Each year approximately 350 children in WA sustain severe burn injuries
requiring inpatient care within our unit, and we also conduct approximately
6,700 reviews for children who require our specialist burns outpatient and
telehealth care for minor burn injuries and long term scar management. We are
committed to the implementation of our most current research at both the adults
and childrens hospitals in Western Australia.
About Dr Fiona Wood
Fiona Wood, British-born Australian plastic surgeon who invented “spray-on skin” technology for
use in treating burn victims.
She graduated from St. Thomas’s Hospital Medical School in London
in 1981 and worked for a time at a British hospital. She became Western
Australia’s first female plastic surgeon, after earning her fellowship from the
Royal Australasian College of Surgeons (RACS) in plastic and
reconstructive surgery (1991). In 1992 Wood
became head of the burn unit at Royal Perth Hospital (RPH), which moved its
facilities to Fiona Stanley Hospital in 2014. She also served as a clinical
professor at the School of Paediatrics and Child Health at the University of
Western Australia and directed the McComb Research Foundation (now the Fiona
Wood Foundation), which she founded in 1999.
Dr Wood’s specialty
From
the early 1990s Wood focused her research on improving established techniques
of skin repair. Her spray-on skin repair technique involved taking a
small patch of healthy skin from a burn victim and using it to grow new skin
cells in a laboratory. The new cells were then sprayed onto the patient’s
damaged skin. With traditional skin grafts, 21 days were necessary to grow
enough cells to cover extensive burns. Using spray-on skin, Wood was able to
lower that amount of time to just 5 days. Wood patented her technique and in
1999 cofounded a company, Clinical Cell Culture, to release the technology worldwide.

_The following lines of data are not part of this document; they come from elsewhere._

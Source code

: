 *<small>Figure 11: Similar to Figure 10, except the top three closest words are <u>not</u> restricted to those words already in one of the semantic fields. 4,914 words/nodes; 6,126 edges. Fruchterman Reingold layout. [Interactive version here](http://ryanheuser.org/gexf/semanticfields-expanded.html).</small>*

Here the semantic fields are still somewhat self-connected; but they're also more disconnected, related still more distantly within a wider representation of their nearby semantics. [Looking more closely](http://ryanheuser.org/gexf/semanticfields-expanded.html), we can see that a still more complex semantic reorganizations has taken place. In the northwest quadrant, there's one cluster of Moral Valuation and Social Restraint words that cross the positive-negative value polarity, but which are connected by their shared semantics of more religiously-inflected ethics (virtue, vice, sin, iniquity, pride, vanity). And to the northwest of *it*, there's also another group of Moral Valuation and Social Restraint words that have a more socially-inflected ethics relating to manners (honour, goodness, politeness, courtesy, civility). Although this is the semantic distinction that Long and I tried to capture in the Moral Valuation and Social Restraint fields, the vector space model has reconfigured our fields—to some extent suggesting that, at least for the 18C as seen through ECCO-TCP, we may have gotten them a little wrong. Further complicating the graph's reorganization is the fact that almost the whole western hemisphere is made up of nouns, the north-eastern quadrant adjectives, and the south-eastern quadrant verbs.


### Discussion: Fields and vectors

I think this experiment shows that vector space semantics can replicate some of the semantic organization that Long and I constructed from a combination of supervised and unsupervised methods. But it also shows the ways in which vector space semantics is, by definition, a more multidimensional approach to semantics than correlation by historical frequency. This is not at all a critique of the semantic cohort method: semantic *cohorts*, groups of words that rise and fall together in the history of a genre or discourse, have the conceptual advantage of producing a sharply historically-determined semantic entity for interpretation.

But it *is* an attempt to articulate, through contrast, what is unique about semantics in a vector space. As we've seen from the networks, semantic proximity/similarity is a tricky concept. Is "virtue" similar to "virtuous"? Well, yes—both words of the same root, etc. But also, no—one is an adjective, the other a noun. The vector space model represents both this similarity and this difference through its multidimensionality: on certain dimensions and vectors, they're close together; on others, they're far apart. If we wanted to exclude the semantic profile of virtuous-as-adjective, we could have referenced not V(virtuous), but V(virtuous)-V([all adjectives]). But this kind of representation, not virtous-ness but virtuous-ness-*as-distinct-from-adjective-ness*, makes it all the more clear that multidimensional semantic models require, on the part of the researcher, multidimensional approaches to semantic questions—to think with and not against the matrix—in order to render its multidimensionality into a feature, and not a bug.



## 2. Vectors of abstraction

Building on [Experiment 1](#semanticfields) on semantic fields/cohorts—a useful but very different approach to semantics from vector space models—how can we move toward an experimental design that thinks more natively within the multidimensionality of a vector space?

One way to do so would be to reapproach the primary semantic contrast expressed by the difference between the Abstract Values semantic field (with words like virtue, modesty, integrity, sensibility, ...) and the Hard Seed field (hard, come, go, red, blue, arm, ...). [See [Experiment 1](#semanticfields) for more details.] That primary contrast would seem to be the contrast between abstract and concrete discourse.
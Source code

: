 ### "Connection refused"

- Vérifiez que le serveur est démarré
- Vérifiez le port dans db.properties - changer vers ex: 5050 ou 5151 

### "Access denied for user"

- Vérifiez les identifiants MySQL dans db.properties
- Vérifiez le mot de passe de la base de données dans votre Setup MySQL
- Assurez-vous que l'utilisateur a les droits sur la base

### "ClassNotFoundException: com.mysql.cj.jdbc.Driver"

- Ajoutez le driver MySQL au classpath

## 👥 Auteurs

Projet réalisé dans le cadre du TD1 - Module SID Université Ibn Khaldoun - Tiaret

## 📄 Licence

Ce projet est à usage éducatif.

The company went public in 2002, with much of the money it generated being used
to fund further research. Her technique was considered a significant advance in
clinical skin repair, helping to reduce scarring in patients with extensive
burns and speed their rate of recovery.
In October 2002,
survivors of bombings in Bali, Indonesia, were evacuated to RPH, where Wood led
a team that was credited with saving the lives of 28 of those patients, some of
whom had suffered burns over more than 90 percent of their bodies. In March
2007 Wood also cared for several victims of an airplane crash at Yogyakarta
Airport, in Indonesia.
Wood
received the Order of Australia in 2003 for her work with the Bali bombing
victims. In 2005 she was honoured as Australian of the Year.